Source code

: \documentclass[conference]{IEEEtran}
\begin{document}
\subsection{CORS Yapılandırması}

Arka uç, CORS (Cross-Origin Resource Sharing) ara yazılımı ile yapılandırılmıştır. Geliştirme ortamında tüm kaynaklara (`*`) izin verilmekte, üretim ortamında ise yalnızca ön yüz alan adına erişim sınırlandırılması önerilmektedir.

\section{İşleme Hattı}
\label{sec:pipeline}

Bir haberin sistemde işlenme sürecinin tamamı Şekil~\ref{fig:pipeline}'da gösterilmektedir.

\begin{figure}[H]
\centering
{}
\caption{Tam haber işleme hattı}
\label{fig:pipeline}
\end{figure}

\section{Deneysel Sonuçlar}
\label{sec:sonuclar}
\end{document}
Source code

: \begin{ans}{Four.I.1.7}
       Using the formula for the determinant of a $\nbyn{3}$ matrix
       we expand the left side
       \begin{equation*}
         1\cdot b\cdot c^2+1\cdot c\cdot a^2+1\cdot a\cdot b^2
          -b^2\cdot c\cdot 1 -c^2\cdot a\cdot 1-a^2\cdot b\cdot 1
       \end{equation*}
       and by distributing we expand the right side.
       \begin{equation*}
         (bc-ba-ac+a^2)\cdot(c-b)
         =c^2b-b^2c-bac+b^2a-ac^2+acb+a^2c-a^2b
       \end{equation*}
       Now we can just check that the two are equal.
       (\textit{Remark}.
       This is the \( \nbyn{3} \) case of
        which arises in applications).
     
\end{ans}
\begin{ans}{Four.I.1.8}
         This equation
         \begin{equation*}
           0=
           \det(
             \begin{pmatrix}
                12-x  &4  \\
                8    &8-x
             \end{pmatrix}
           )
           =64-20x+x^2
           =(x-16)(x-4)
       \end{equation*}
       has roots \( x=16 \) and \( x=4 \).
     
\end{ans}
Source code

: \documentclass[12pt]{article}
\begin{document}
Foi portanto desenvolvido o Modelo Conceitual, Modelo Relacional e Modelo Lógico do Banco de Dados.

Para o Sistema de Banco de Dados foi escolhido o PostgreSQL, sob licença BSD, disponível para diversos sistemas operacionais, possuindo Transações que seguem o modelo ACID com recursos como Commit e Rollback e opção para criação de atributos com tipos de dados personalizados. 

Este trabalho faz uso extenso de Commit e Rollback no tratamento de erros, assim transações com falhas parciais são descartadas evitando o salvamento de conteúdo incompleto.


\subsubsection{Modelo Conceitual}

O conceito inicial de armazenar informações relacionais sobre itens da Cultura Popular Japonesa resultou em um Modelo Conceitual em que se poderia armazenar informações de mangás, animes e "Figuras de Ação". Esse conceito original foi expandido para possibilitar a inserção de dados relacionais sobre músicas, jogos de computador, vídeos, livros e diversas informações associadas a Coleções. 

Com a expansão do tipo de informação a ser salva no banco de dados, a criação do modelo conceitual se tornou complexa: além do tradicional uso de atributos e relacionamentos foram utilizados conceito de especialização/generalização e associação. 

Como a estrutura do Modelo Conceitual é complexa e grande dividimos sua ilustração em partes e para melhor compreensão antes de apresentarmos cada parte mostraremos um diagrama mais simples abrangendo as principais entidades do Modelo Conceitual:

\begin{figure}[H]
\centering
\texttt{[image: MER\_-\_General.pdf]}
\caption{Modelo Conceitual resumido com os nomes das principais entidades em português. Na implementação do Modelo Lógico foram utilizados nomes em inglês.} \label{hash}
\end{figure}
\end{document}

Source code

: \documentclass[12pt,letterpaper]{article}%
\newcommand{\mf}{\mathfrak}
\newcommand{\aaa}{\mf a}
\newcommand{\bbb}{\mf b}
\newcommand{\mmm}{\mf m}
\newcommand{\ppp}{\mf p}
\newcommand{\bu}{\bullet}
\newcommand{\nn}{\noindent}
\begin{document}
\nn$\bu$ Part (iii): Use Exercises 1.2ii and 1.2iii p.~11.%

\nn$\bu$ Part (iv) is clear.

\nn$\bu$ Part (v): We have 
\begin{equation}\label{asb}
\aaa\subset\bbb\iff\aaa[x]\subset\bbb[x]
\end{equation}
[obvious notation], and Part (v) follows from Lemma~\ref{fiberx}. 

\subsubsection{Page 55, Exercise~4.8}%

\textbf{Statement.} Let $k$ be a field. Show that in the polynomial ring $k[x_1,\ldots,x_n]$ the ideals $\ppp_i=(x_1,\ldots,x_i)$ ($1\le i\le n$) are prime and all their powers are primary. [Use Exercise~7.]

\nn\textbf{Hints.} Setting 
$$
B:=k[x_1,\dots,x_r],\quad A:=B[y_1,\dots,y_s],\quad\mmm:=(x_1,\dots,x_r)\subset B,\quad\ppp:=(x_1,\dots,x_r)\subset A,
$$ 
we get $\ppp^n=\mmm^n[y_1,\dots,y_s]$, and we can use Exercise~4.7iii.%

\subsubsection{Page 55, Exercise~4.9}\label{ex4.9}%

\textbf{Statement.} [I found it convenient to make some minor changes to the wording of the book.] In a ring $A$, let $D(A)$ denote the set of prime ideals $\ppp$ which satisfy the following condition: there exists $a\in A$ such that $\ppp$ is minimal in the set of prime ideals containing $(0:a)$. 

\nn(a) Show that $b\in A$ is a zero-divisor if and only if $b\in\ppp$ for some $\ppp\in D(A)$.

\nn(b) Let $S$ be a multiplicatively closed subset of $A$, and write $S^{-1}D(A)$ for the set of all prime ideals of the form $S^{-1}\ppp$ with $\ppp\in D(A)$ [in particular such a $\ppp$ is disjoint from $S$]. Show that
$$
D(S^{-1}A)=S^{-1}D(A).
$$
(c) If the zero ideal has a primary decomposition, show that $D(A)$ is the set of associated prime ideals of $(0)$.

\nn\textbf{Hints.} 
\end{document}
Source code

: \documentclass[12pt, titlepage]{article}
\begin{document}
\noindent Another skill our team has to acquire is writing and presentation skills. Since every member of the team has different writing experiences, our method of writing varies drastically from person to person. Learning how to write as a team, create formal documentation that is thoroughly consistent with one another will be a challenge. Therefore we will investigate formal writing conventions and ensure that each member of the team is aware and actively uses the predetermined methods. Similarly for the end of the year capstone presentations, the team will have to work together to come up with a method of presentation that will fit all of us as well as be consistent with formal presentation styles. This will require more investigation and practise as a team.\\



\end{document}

▸ **AIM OF THE TASK**: Exact repetition of every entry in the data is required.

▸ **SOLUTION TO THIS TASK**:
Source code

: \documentclass[conference]{IEEEtran}
\begin{document}
\subsection{CORS Yapılandırması}

Arka uç, CORS (Cross-Origin Resource Sharing) ara yazılımı ile yapılandırılmıştır. Geliştirme ortamında tüm kaynaklara (`*`) izin verilmekte, üretim ortamında ise yalnızca ön yüz alan adına erişim sınırlandırılması önerilmektedir.

\section{İşleme Hattı}
\label{sec:pipeline}

Bir haberin sistemde işlenme sürecinin tamamı Şekil~\ref{fig:pipeline}'da gösterilmektedir.

\begin{figure}[H]
\centering
{}
\caption{Tam haber işleme hattı}
\label{fig:pipeline}
\end{figure}

\section{Deneysel Sonuçlar}
\label{sec:sonuclar}
\end{document}
Source code

: \begin{ans}{Four.I.1.7}
       Using the formula for the determinant of a $\nbyn{3}$ matrix
       we expand the left side
       \begin{equation*}
         1\cdot b\cdot c^2+1\cdot c\cdot a^2+1\cdot a\cdot b^2
          -b^2\cdot c\cdot 1 -c^2\cdot a\cdot 1-a^2\cdot b\cdot 1
       \end{equation*}
       and by distributing we expand the right side.
       \begin{equation*}
         (bc-ba-ac+a^2)\cdot(c-b)
         =c^2b-b^2c-bac+b^2a-ac^2+acb+a^2c-a^2b
       \end{equation*}
       Now we can just check that the two are equal.
       (\textit{Remark}.
       This is the \( \nbyn{3} \) case of
        which arises in applications).
     
\end{ans}
\begin{ans}{Four.I.1.8}
         This equation
         \begin{equation*}
           0=
           \det(
             \begin{pmatrix}
                12-x  &4  \\
                8    &8-x
             \end{pmatrix}
           )
           =64-20x+x^2
           =(x-16)(x-4)
       \end{equation*}
       has roots \( x=16 \) and \( x=4 \).
     
\end{ans}
Source code

: \documentclass[12pt]{article}
\begin{document}
Foi portanto desenvolvido o Modelo Conceitual, Modelo Relacional e Modelo Lógico do Banco de Dados.

Para o Sistema de Banco de Dados foi escolhido o PostgreSQL, sob licença BSD, disponível para diversos sistemas operacionais, possuindo Transações que seguem o modelo ACID com recursos como Commit e Rollback e opção para criação de atributos com tipos de dados personalizados. 

Este trabalho faz uso extenso de Commit e Rollback no tratamento de erros, assim transações com falhas parciais são descartadas evitando o salvamento de conteúdo incompleto.


\subsubsection{Modelo Conceitual}

O conceito inicial de armazenar informações relacionais sobre itens da Cultura Popular Japonesa resultou em um Modelo Conceitual em que se poderia armazenar informações de mangás, animes e "Figuras de Ação". Esse conceito original foi expandido para possibilitar a inserção de dados relacionais sobre músicas, jogos de computador, vídeos, livros e diversas informações associadas a Coleções. 

Com a expansão do tipo de informação a ser salva no banco de dados, a criação do modelo conceitual se tornou complexa: além do tradicional uso de atributos e relacionamentos foram utilizados conceito de especialização/generalização e associação. 

Como a estrutura do Modelo Conceitual é complexa e grande dividimos sua ilustração em partes e para melhor compreensão antes de apresentarmos cada parte mostraremos um diagrama mais simples abrangendo as principais entidades do Modelo Conceitual:

\begin{figure}[H]
\centering
\texttt{[image: MER\_-\_General.pdf]}
\caption{Modelo Conceitual resumido com os nomes das principais entidades em português. Na implementação do Modelo Lógico foram utilizados nomes em inglês.} \label{hash}
\end{figure}
\end{document}

Source code

: \documentclass[12pt,letterpaper]{article}%
\newcommand{\mf}{\mathfrak}
\newcommand{\aaa}{\mf a}
\newcommand{\bbb}{\mf b}
\newcommand{\mmm}{\mf m}
\newcommand{\ppp}{\mf p}
\newcommand{\bu}{\bullet}
\newcommand{\nn}{\noindent}
\begin{document}
\nn$\bu$ Part (iii): Use Exercises 1.2ii and 1.2iii p.~11.%

\nn$\bu$ Part (iv) is clear.

\nn$\bu$ Part (v): We have 
\begin{equation}\label{asb}
\aaa\subset\bbb\iff\aaa[x]\subset\bbb[x]
\end{equation}
[obvious notation], and Part (v) follows from Lemma~\ref{fiberx}. 

\subsubsection{Page 55, Exercise~4.8}%

\textbf{Statement.} Let $k$ be a field. Show that in the polynomial ring $k[x_1,\ldots,x_n]$ the ideals $\ppp_i=(x_1,\ldots,x_i)$ ($1\le i\le n$) are prime and all their powers are primary. [Use Exercise~7.]

\nn\textbf{Hints.} Setting 
$$
B:=k[x_1,\dots,x_r],\quad A:=B[y_1,\dots,y_s],\quad\mmm:=(x_1,\dots,x_r)\subset B,\quad\ppp:=(x_1,\dots,x_r)\subset A,
$$ 
we get $\ppp^n=\mmm^n[y_1,\dots,y_s]$, and we can use Exercise~4.7iii.%

\subsubsection{Page 55, Exercise~4.9}\label{ex4.9}%

\textbf{Statement.} [I found it convenient to make some minor changes to the wording of the book.] In a ring $A$, let $D(A)$ denote the set of prime ideals $\ppp$ which satisfy the following condition: there exists $a\in A$ such that $\ppp$ is minimal in the set of prime ideals containing $(0:a)$. 

\nn(a) Show that $b\in A$ is a zero-divisor if and only if $b\in\ppp$ for some $\ppp\in D(A)$.

\nn(b) Let $S$ be a multiplicatively closed subset of $A$, and write $S^{-1}D(A)$ for the set of all prime ideals of the form $S^{-1}\ppp$ with $\ppp\in D(A)$ [in particular such a $\ppp$ is disjoint from $S$]. Show that
$$
D(S^{-1}A)=S^{-1}D(A).
$$
(c) If the zero ideal has a primary decomposition, show that $D(A)$ is the set of associated prime ideals of $(0)$.

\nn\textbf{Hints.} 
\end{document}
Source code

: \documentclass[12pt, titlepage]{article}
\begin{document}
\noindent Another skill our team has to acquire is writing and presentation skills. Since every member of the team has different writing experiences, our method of writing varies drastically from person to person. Learning how to write as a team, create formal documentation that is thoroughly consistent with one another will be a challenge. Therefore we will investigate formal writing conventions and ensure that each member of the team is aware and actively uses the predetermined methods. Similarly for the end of the year capstone presentations, the team will have to work together to come up with a method of presentation that will fit all of us as well as be consistent with formal presentation styles. This will require more investigation and practise as a team.\\



\end{document}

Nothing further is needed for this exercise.